:: Exercise objective ::
Within the data beneath, some lines may hold the word "free". Give the number of those lines and nothing else.

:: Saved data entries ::
--- START ---
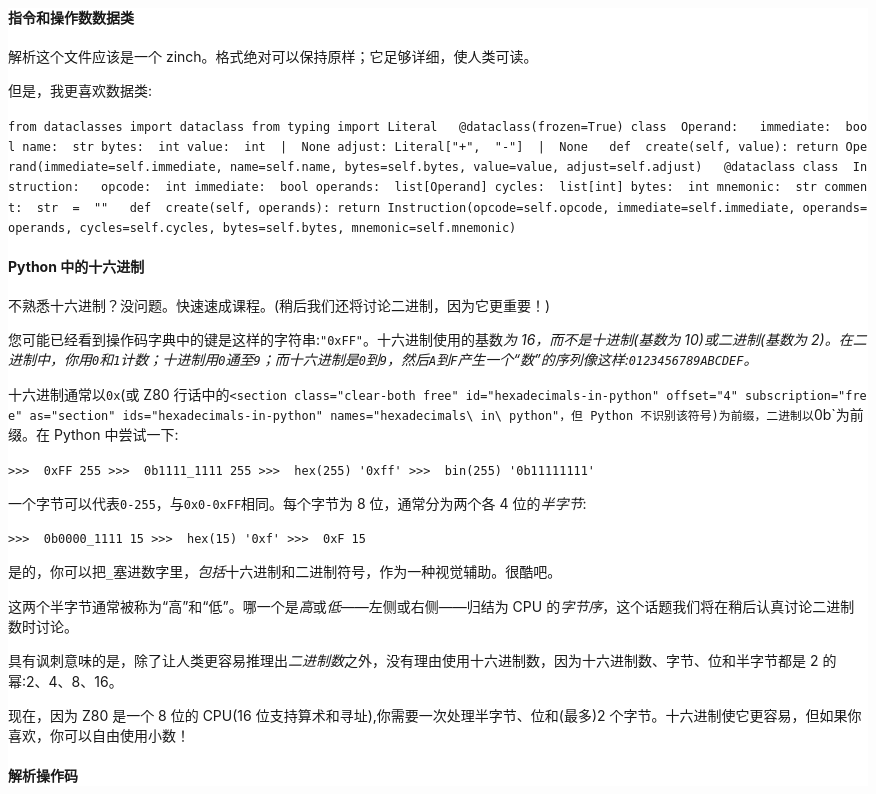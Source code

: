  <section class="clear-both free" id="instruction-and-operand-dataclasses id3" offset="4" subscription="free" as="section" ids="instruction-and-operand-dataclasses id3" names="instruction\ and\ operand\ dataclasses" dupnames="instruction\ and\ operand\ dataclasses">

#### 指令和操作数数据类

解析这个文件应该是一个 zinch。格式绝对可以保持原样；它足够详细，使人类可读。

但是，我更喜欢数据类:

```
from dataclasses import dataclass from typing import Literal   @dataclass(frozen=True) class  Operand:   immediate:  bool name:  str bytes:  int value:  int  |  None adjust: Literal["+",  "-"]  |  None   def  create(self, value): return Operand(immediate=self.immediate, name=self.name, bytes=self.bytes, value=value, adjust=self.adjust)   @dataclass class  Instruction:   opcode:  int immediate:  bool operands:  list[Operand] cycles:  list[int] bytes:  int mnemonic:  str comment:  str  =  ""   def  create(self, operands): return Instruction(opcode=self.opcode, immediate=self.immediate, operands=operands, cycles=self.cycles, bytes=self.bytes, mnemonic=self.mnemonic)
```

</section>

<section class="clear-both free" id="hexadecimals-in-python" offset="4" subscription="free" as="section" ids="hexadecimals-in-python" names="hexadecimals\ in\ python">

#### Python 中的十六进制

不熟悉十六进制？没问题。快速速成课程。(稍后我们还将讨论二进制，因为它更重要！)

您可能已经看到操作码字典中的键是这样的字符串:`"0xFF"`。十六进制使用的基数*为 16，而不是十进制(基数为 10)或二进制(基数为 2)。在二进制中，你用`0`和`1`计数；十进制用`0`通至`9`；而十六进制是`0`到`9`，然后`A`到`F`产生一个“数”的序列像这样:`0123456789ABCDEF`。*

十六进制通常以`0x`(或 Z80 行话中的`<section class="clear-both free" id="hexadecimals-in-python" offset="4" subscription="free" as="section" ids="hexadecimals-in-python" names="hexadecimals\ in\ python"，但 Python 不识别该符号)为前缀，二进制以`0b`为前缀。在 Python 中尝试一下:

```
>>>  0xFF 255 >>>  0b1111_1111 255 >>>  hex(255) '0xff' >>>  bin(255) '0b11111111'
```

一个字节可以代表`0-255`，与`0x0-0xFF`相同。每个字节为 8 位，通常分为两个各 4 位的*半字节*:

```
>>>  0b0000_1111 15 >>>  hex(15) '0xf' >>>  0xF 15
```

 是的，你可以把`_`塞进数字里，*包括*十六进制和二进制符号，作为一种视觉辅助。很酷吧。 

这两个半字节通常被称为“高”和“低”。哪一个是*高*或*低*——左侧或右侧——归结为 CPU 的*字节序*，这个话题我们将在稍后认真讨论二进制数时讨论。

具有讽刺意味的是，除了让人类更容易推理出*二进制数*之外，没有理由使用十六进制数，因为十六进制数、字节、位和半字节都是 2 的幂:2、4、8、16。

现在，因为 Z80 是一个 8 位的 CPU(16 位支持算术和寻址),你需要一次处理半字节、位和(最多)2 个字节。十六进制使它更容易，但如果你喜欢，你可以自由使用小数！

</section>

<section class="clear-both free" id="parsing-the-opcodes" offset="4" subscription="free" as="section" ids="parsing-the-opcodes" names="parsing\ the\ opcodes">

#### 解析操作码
--- END ---
:: Task output ::
4